__ACTIVITY__
Determine how many of the lines below include "system", then respond with that number and no other text.

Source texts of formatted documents
________________________________________

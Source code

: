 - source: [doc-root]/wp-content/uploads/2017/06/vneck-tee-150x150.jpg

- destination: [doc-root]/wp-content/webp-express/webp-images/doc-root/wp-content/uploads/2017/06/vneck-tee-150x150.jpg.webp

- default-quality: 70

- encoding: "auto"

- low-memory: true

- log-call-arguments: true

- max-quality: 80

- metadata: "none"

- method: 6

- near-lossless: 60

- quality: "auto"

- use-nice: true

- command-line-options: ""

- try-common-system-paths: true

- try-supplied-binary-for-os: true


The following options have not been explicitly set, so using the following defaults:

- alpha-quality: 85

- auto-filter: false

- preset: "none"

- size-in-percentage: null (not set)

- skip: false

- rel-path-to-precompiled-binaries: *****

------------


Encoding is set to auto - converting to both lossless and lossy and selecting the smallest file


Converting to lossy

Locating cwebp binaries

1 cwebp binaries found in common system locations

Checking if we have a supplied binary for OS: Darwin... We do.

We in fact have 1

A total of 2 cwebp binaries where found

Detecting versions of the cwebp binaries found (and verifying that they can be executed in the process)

________________________________________

__ANSWER FOR THIS EXERCISE__
2